IRA BRYCK: Well, usually it does. There’s a 14 percent rate of default which is never a happy ending but in many cases it can have some advantages if you have the right honest discussion.
KAI RYSSDAL: Well, let’s lay out a couple of hypotheticals here. My brother comes to me and he says ‘listen I need $15,000 to start up this business idea I’ve had, it’s been just killing me for years I haven’t been able to do it, can you help me out?’ What do I do?
IRA BRYCK: Well first of all if you were a banker you would be considering that person’s character and their collateral and I think that as the lender you have every right to consider those same things. And so right away, you do have the right to say no and there’s a certain science to saying no. But assuming that you said yes I think you would also have the right to hear more about that person’s strategy. A lot of entrepreneurs are very short on putting it down on paper and that’s something that a bank would certainly want to see.
KAI RYSSDAL: I mean in all honesty if this is a close friend of mine or a relative, I’m going to eat the $15,000 and chalk it up to experience.
IRA BRYCK: Well that’s something that you should consider beforehand. First of all, there’s a good chance that you’re not going to get it back. Be ready that that loan could turn into some sort of gift or debt that you’ll be writing off before too long.
KAI RYSSDAL: Let’s get back to that science of saying no thing. How do you do that?
IRA BRYCK: There’s always the option — this wouldn’t happen between friends as much as maybe between a parent and a child — where if you said, ‘ I respect your willingness to take a risk with that money that I’d lend you, but I’m not as risk-tolerant as you and I would feel much safer paying towards my grandchildren’s education.’ So you could dedicate the money that they would not then have to spend.
Blame it on somebody else. Say ‘I’m protecting myself from the IRS and I need this loan documented’ or ‘My accountant would never let me make a loan without the proper paperwork.’

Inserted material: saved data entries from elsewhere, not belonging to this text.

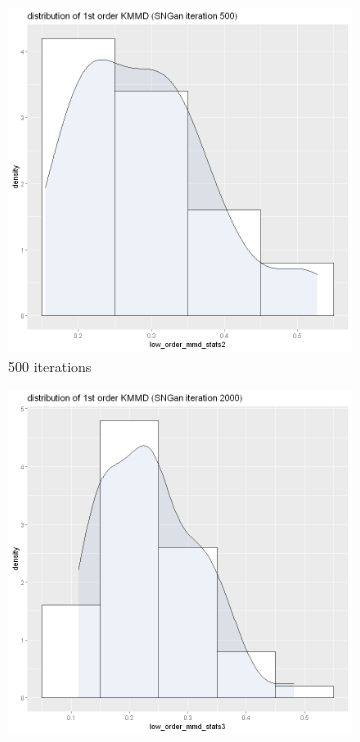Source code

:\documentclass{article}
\begin{document}
\begin{figure}[h!]
    \caption{Dataset Anime}
     \centering
     \begin{subfigure}[b]{0.3\textwidth}
         \centering
         \includegraphics[width=\textwidth]{kmmd_figures/sngan_anime_lowdist_500.png}
         \caption{500 iterations}
     \end{subfigure}
     \hfill
     \begin{subfigure}[b]{0.3\textwidth}
         \centering
         \includegraphics[width=\textwidth]{kmmd_figures/sngan_anime_lowdist_2000.png}

\end{subfigure}
\end{figure}
\end{document}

You could also say, you know, ‘If you pass all the requirements that a bank would have you run through, don’t take it personally, I’m just not a great banker.’
KAI RYSSDAL: Should you consult an attorney and get some formal contract thing signed up or is this one of those do-it-yourself kinds of gizmos?
IRA BRYCK: Certainly. I mean there are forms that you could buy in any stationary store that would help you document this, but if the loan is not paid back and you want to write off a bad debt, the IRS is gonna want to see that you have properly documented this loan and that there’s the right rate of interest for it to even be considered a right loan. So certainly it’s worth the small investment of an attorney to make sure that it all goes right.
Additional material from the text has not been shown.